Comment by whywhywhywhy

6 months ago

> but it's got to be paid back in 5 years

What happens if they don't though?

Why, absolute doom, of course :)

If you're going to get to 4 easy steps and then outperform Bell Labs, you have to figure that first you need to negotiate a thousand-step process that's completely uncharted so you can come to terms about exactly what that kind of doom consists of in such a worst-case scenario. Without obliterating the slim chances for the kind of major breakthrough where the chances are already elusive under ideal conditions.

People aren't accustomed to this.

Conceptual advances here seem to always lag technology advances so this is where more massive room for improvement really exists.

There will probably always be those who "fail upward" and go forward with undue resources, at the same time as there will be earth-shaking solutions almost within reach that become unsupported prematurely, lost in the weeds with the bulk of truly unfeasibles.
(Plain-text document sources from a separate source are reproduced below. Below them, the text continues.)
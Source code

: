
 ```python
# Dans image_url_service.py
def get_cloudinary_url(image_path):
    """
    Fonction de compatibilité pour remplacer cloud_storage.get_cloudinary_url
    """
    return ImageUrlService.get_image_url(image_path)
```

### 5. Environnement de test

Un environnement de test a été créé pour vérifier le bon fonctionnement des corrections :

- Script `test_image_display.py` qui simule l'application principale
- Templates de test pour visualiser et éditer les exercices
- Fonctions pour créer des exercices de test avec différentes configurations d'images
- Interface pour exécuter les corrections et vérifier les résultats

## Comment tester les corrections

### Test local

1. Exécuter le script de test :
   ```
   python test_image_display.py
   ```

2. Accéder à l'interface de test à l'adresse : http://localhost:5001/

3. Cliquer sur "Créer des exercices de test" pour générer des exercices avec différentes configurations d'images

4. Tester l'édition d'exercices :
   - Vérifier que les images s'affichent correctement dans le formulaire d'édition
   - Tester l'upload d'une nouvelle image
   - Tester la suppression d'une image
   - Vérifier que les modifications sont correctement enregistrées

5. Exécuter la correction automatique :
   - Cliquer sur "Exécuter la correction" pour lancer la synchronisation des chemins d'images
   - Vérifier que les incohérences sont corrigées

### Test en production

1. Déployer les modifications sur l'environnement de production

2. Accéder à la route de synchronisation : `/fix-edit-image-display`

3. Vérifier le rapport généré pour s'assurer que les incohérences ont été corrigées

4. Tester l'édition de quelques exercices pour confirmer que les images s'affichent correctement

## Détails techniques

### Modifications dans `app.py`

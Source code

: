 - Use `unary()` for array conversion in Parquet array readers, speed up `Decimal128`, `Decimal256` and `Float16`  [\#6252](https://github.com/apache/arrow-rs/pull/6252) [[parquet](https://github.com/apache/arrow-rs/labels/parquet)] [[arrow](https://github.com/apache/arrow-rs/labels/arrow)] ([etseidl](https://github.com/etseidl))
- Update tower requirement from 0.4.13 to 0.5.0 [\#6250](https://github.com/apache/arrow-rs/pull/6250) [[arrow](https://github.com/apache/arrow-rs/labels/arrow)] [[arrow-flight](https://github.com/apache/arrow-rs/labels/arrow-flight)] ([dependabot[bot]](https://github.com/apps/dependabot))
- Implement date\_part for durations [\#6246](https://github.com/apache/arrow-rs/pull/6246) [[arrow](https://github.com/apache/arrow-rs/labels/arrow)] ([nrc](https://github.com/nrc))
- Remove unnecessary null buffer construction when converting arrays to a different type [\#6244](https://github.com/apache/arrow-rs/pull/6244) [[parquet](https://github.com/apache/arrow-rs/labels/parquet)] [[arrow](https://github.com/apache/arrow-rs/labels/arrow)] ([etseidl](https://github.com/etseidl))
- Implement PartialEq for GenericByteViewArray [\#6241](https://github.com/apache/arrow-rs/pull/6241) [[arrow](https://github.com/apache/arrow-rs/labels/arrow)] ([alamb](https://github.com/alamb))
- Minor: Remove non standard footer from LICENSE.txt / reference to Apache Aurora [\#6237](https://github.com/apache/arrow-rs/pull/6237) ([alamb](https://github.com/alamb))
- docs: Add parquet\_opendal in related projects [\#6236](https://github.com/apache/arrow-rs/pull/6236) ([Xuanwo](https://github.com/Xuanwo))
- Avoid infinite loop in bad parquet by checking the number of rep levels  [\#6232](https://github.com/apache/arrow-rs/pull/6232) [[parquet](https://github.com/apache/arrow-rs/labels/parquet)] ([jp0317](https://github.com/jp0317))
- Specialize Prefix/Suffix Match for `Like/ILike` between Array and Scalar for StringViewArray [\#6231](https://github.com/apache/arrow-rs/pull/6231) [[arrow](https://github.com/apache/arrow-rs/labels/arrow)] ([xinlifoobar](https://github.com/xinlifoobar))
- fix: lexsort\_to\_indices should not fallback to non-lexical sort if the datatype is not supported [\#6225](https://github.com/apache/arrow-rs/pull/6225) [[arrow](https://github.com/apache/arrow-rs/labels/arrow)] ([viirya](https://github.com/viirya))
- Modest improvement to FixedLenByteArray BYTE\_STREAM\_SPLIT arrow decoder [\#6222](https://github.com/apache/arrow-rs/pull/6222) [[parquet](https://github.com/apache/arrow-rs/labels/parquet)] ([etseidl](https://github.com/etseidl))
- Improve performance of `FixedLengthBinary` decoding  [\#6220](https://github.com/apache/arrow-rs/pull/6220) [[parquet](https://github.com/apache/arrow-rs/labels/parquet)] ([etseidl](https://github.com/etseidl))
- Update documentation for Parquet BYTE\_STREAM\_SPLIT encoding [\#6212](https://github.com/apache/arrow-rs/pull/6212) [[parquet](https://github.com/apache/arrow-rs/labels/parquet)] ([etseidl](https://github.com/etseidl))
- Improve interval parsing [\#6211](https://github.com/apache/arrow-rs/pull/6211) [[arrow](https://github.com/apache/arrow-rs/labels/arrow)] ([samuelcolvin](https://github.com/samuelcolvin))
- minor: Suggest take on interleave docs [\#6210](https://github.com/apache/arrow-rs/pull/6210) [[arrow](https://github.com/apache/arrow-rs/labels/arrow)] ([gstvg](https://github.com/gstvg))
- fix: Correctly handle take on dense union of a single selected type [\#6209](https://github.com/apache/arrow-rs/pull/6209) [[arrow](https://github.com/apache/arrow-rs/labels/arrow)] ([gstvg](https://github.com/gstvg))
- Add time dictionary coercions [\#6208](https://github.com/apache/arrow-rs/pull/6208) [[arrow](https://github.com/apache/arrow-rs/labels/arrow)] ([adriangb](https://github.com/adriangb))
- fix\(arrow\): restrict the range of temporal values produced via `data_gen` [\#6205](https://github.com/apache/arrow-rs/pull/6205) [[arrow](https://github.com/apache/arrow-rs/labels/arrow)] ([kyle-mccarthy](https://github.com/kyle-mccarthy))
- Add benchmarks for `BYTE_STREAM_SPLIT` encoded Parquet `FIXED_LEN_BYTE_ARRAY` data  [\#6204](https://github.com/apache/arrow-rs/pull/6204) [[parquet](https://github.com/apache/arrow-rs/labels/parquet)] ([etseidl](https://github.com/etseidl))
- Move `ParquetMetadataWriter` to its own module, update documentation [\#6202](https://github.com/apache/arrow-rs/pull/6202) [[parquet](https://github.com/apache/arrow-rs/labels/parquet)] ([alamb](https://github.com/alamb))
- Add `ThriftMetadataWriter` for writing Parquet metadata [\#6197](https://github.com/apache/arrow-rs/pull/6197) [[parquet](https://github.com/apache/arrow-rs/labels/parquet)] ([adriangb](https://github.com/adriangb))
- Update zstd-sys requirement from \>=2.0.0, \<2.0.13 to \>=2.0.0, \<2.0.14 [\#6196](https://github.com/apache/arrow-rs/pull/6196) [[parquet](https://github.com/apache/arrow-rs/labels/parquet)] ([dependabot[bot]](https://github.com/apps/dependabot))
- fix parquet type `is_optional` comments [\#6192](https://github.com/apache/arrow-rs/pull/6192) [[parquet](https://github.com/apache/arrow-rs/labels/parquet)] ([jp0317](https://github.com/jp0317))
Like betting on the wrong horse, you can lose everything :\

Bell labs was really fortunate to have money on every horse in the stable :)

For a small number X, odds would be best if every lab was the product of a highly motivated individual's million-dollar ambition, with their only previous obstacle a lack of resources. Not everybody promising is business-like to the same degree, and it can be worth the time for this to develop along with the technology because the idea is for them both to snowball. Most of the time I think there would be fairly early indications in the first few years if things were going to fall badly short of a million-dollar return by a strict deadline on a case-by-case basis.

I personally get way more accomplished without a deadline but it takes a lot of effort to get there, I would make sure to never rule it out though. If I was running things I would probably be a lot less strict than most.